Written by
Nickolay Shmyrev
on
N-gram language model toolkits in 2020
N-gram language models are well understood and widely used. These days
n-grams are not the best models for common machine learning tasks like
translation or speech recognition, they have been long superseeded by
giant neural networks. But still, for fast quick first pass computation
ngrams are very valuable. Beam search in speech recognition still uses
ngram models.
There are dozen toolkits helping to build ARPA models from very simple to
very complicated ones. Required features are pretty clear. The best
toolkit should have:
- Witten-Bell discount (Knesser-Ney discount doesn’t work well in pruning)
- Entropy pruning
- Simple command line interface
- Language model interpolation for quick domain adapation
- License for commercial applications
- Ability to process 100+Gb texts of Common Crawl.
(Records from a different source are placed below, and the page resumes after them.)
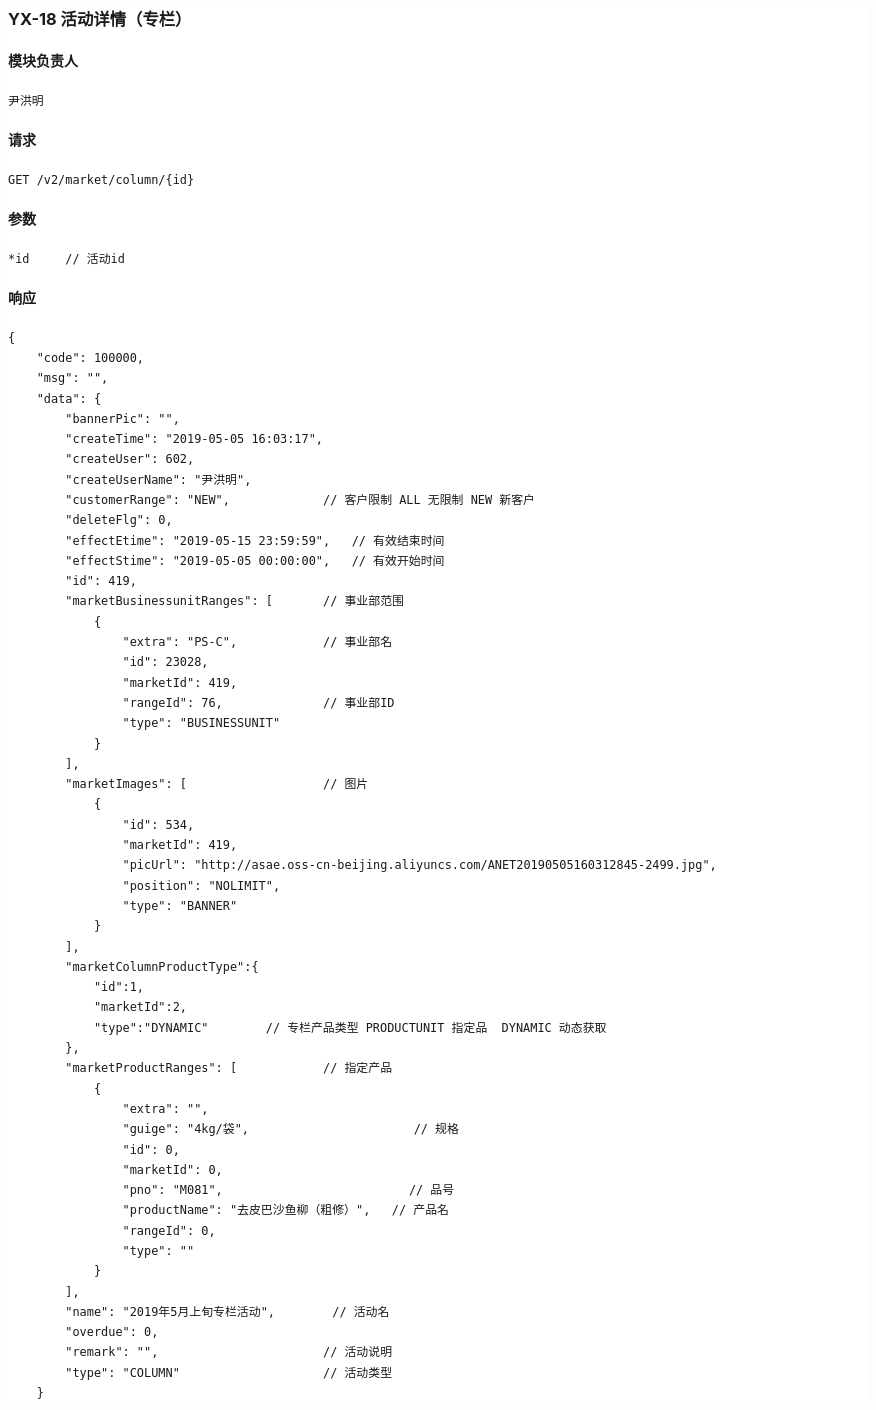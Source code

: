 ### YX-18 活动详情（专栏）
#### 模块负责人
    尹洪明
#### 请求
    GET /v2/market/column/{id}
#### 参数
    *id     // 活动id
#### 响应
    {
        "code": 100000,
        "msg": "",
        "data": {
            "bannerPic": "",
            "createTime": "2019-05-05 16:03:17",
            "createUser": 602,
            "createUserName": "尹洪明",
            "customerRange": "NEW",             // 客户限制 ALL 无限制 NEW 新客户 
            "deleteFlg": 0,
            "effectEtime": "2019-05-15 23:59:59",   // 有效结束时间
            "effectStime": "2019-05-05 00:00:00",   // 有效开始时间
            "id": 419,
            "marketBusinessunitRanges": [       // 事业部范围
                {
                    "extra": "PS-C",            // 事业部名
                    "id": 23028,
                    "marketId": 419,
                    "rangeId": 76,              // 事业部ID
                    "type": "BUSINESSUNIT"
                }
            ],
            "marketImages": [                   // 图片
                {
                    "id": 534,
                    "marketId": 419,
                    "picUrl": "http://asae.oss-cn-beijing.aliyuncs.com/ANET20190505160312845-2499.jpg",
                    "position": "NOLIMIT",
                    "type": "BANNER"
                }
            ],
            "marketColumnProductType":{
                "id":1,
                "marketId":2,
                "type":"DYNAMIC"        // 专栏产品类型 PRODUCTUNIT 指定品  DYNAMIC 动态获取
            },
            "marketProductRanges": [            // 指定产品
                {
                    "extra": "",
                    "guige": "4kg/袋",                       // 规格
                    "id": 0,
                    "marketId": 0,
                    "pno": "M081",                          // 品号
                    "productName": "去皮巴沙鱼柳（粗修）",   // 产品名
                    "rangeId": 0,
                    "type": ""
                }
            ],
            "name": "2019年5月上旬专栏活动",        // 活动名
            "overdue": 0,
            "remark": "",                       // 活动说明
            "type": "COLUMN"                    // 活动类型
        }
- Fast and compact binary representation
Looks pretty simple, isn’t it. Unfortunately, no such toolkit around, and it is very surprising.
- SRILM - the most powerful around. Everything above is possible and work really stable. Unfortunately, license doesn’t allow to use it for most applications.
- Kenlm - the toolkit everyone loves, really fast an can build really big language models. But no interpolation, only counts interpolation. No Witten-Bell too, no entropy pruning.
- MitLM - mostly unmaintained these days, no Witten-Bell, no pruning.
- IRSTLM - no simple command line, a bunch of perl scripts, no interpolation, no pruning.
- Kaldi pocolm - no simple command line, no interpolation.
There are great new toolkits like Tongrams with very efficient
computation based on hash algorithms but still not a full feature set.
Surprisingly, there is a toolkit I rarely remember to suggest, it is also
rarely mentioned but it fits almost all the requirements. It is
OpenGRM. It
follows a little complicated OpenFST C++ template-heavy style, but
otherwise it is very feature rich:
- Many types of discount including Witten-Bell
- Different pruning types (entropy, Seymour pruning)
- Command line and C++/Python API
- Interpolation (bayes, counts, contexts, etc)
- Permissive Apache license
- Compact LOUDS representation
The only minor (not so minor) thing is that OpenGRM is pretty slow. It is
hard to use it even with a 2Gb LM. Maybe something can be optimized
internally with better compiler, I have yet to figure it out.
P. S. Surprisingly, n-gram model research in ASR is still going on, two notable papers recent papers:
Connecting and Comparing Language Model Interpolation Techniques
Efficient MDI Adaptation for n-gram Language Models